- **EXTRACTED RECORDS**:
.....
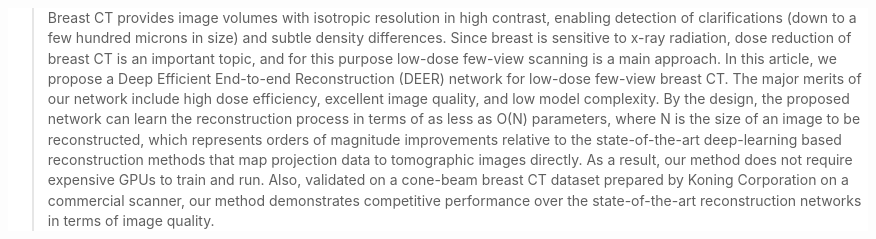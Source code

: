 >  Breast CT provides image volumes with isotropic resolution in high contrast, enabling detection of clarifications (down to a few hundred microns in size) and subtle density differences. Since breast is sensitive to x-ray radiation, dose reduction of breast CT is an important topic, and for this purpose low-dose few-view scanning is a main approach. In this article, we propose a Deep Efficient End-to-end Reconstruction (DEER) network for low-dose few-view breast CT. The major merits of our network include high dose efficiency, excellent image quality, and low model complexity. By the design, the proposed network can learn the reconstruction process in terms of as less as O(N) parameters, where N is the size of an image to be reconstructed, which represents orders of magnitude improvements relative to the state-of-the-art deep-learning based reconstruction methods that map projection data to tomographic images directly. As a result, our method does not require expensive GPUs to train and run. Also, validated on a cone-beam breast CT dataset prepared by Koning Corporation on a commercial scanner, our method demonstrates competitive performance over the state-of-the-art reconstruction networks in terms of image quality. 
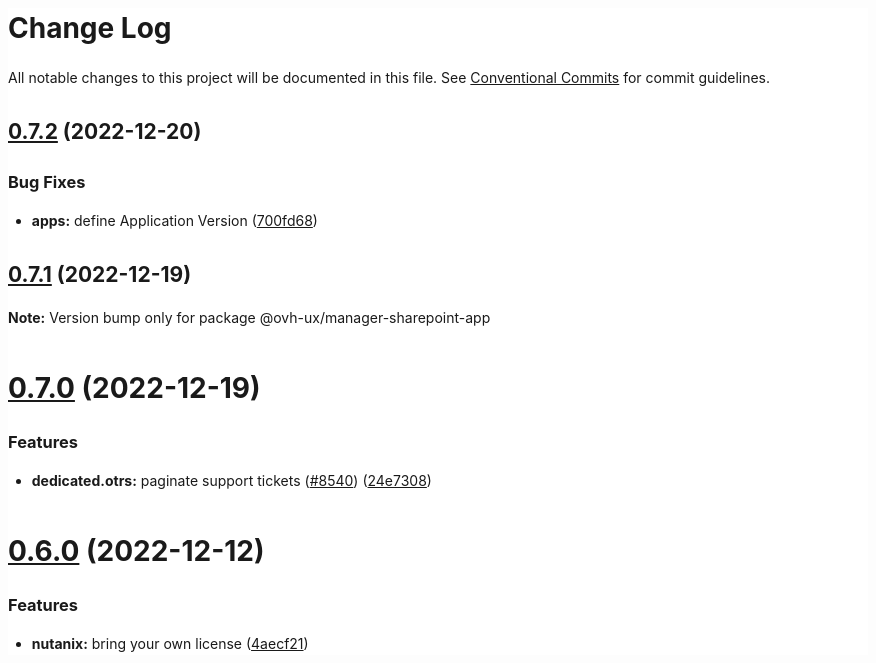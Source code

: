 # Change Log

All notable changes to this project will be documented in this file.
See [Conventional Commits](https://conventionalcommits.org) for commit guidelines.

## [0.7.2](https://github.com/ovh/manager/compare/@ovh-ux/manager-sharepoint-app@0.7.1...@ovh-ux/manager-sharepoint-app@0.7.2) (2022-12-20)


### Bug Fixes

* **apps:** define Application Version ([700fd68](https://github.com/ovh/manager/commit/700fd68b7934a48ddc04f1c2ef8695d20ee7c993))





## [0.7.1](https://github.com/ovh/manager/compare/@ovh-ux/manager-sharepoint-app@0.7.0...@ovh-ux/manager-sharepoint-app@0.7.1) (2022-12-19)

**Note:** Version bump only for package @ovh-ux/manager-sharepoint-app





# [0.7.0](https://github.com/ovh/manager/compare/@ovh-ux/manager-sharepoint-app@0.6.0...@ovh-ux/manager-sharepoint-app@0.7.0) (2022-12-19)


### Features

* **dedicated.otrs:** paginate support tickets ([#8540](https://github.com/ovh/manager/issues/8540)) ([24e7308](https://github.com/ovh/manager/commit/24e73084d5db1b364989b7817b759719272b1fce))





# [0.6.0](https://github.com/ovh/manager/compare/@ovh-ux/manager-sharepoint-app@0.5.7...@ovh-ux/manager-sharepoint-app@0.6.0) (2022-12-12)


### Features

* **nutanix:** bring your own license ([4aecf21](https://github.com/ovh/manager/commit/4aecf215501541223bd10fd4851a4bac92a4c45f))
.....
- **INSTRUCTIONS FOR THE TASK**: For every line above with the word "this" in it, make a copy.

- **SOLVED PROBLEM**:
: >  Breast CT provides image volumes with isotropic resolution in high contrast, enabling detection of clarifications (down to a few hundred microns in size) and subtle density differences. Since breast is sensitive to x-ray radiation, dose reduction of breast CT is an important topic, and for this purpose low-dose few-view scanning is a main approach. In this article, we propose a Deep Efficient End-to-end Reconstruction (DEER) network for low-dose few-view breast CT. The major merits of our network include high dose efficiency, excellent image quality, and low model complexity. By the design, the proposed network can learn the reconstruction process in terms of as less as O(N) parameters, where N is the size of an image to be reconstructed, which represents orders of magnitude improvements relative to the state-of-the-art deep-learning based reconstruction methods that map projection data to tomographic images directly. As a result, our method does not require expensive GPUs to train and run. Also, validated on a cone-beam breast CT dataset prepared by Koning Corporation on a commercial scanner, our method demonstrates competitive performance over the state-of-the-art reconstruction networks in terms of image quality. 
All notable changes to this project will be documented in this file.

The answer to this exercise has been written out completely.